** Raw data follows **

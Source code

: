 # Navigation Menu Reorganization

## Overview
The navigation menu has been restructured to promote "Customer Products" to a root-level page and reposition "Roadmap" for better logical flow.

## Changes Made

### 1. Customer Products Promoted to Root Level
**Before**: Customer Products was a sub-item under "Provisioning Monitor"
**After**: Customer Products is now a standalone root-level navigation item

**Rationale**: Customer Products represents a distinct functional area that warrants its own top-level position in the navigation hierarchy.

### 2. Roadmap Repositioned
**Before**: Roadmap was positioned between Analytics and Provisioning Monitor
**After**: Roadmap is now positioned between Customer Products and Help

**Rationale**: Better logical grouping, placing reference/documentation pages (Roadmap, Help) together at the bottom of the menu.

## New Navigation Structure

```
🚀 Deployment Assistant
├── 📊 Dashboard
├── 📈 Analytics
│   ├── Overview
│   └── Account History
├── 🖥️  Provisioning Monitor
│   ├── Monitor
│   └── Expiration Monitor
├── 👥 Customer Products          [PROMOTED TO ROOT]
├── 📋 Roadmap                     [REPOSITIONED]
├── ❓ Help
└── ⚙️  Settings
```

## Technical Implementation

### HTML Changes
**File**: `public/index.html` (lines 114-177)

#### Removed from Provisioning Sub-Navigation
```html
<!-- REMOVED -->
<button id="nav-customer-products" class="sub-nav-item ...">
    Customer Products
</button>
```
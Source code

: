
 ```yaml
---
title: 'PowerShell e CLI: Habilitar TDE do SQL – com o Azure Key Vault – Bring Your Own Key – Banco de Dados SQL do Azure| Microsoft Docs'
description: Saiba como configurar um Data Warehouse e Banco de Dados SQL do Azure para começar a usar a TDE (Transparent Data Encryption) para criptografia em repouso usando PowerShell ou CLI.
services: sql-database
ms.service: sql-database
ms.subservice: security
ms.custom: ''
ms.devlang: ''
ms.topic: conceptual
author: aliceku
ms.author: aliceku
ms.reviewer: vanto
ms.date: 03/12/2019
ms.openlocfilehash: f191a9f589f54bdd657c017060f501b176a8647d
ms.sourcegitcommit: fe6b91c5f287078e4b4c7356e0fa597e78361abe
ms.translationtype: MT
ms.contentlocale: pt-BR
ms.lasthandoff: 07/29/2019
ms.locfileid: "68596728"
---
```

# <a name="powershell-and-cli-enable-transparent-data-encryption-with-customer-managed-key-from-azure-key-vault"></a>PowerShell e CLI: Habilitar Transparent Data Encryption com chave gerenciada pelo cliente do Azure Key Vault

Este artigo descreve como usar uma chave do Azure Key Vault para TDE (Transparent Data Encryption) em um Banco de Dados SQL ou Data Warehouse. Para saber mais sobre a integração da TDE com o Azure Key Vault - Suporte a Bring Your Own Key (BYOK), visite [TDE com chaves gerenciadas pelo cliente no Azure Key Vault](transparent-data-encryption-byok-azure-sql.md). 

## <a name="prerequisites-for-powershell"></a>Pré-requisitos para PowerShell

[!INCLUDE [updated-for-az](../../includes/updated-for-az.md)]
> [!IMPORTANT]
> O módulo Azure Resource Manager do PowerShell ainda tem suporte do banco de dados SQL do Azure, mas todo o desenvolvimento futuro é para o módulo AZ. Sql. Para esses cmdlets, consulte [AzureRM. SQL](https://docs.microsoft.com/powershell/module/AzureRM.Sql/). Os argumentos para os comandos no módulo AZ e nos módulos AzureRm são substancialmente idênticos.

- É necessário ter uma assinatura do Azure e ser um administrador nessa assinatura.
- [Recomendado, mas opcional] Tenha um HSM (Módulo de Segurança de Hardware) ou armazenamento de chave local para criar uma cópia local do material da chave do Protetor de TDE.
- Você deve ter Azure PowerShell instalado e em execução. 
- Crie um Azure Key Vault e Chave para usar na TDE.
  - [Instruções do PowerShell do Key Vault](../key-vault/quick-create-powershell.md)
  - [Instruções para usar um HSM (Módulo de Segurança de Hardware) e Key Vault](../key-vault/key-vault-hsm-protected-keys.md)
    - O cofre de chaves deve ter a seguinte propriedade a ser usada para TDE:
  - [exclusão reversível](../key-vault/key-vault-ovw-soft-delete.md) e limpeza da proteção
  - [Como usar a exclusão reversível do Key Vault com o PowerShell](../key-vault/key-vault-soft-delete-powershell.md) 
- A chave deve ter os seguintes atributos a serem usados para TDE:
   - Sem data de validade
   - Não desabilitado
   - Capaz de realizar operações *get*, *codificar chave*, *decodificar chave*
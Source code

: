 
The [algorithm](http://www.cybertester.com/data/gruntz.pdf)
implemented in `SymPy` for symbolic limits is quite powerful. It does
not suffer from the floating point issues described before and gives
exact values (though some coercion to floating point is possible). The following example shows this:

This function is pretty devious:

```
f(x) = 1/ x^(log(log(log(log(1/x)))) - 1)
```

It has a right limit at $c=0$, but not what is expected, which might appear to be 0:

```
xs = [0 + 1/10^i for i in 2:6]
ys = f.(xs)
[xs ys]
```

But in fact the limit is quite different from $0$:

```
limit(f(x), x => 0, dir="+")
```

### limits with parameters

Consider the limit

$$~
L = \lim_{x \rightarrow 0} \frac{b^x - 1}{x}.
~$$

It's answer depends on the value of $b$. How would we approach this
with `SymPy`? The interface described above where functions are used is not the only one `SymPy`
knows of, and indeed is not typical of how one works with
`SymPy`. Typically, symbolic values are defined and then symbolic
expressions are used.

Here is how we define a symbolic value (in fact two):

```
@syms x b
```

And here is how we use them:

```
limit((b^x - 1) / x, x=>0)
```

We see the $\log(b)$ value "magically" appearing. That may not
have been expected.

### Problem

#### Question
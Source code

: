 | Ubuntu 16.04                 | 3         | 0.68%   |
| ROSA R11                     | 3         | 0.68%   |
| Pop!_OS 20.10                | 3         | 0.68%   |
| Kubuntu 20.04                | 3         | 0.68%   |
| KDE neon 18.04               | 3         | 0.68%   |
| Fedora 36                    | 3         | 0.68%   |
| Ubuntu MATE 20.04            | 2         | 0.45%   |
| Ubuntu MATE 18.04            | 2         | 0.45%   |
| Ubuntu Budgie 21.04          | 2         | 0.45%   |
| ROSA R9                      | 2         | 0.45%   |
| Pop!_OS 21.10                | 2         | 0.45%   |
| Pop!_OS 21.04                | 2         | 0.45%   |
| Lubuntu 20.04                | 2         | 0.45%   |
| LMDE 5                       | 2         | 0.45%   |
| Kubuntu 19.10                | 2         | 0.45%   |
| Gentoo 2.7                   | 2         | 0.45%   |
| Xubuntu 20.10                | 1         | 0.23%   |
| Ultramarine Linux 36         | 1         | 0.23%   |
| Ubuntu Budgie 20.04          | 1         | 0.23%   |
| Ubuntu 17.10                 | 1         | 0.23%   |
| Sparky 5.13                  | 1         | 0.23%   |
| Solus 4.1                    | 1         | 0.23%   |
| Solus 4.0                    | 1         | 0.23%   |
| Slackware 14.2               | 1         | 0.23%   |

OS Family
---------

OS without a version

** End of Raw data **

• _The problem_
Copy every line of the data above in which the string "deve" appears.

• _Expected answer_
- Você deve ter Azure PowerShell instalado e em execução. 
    - O cofre de chaves deve ter a seguinte propriedade a ser usada para TDE:
- A chave deve ter os seguintes atributos a serem usados para TDE:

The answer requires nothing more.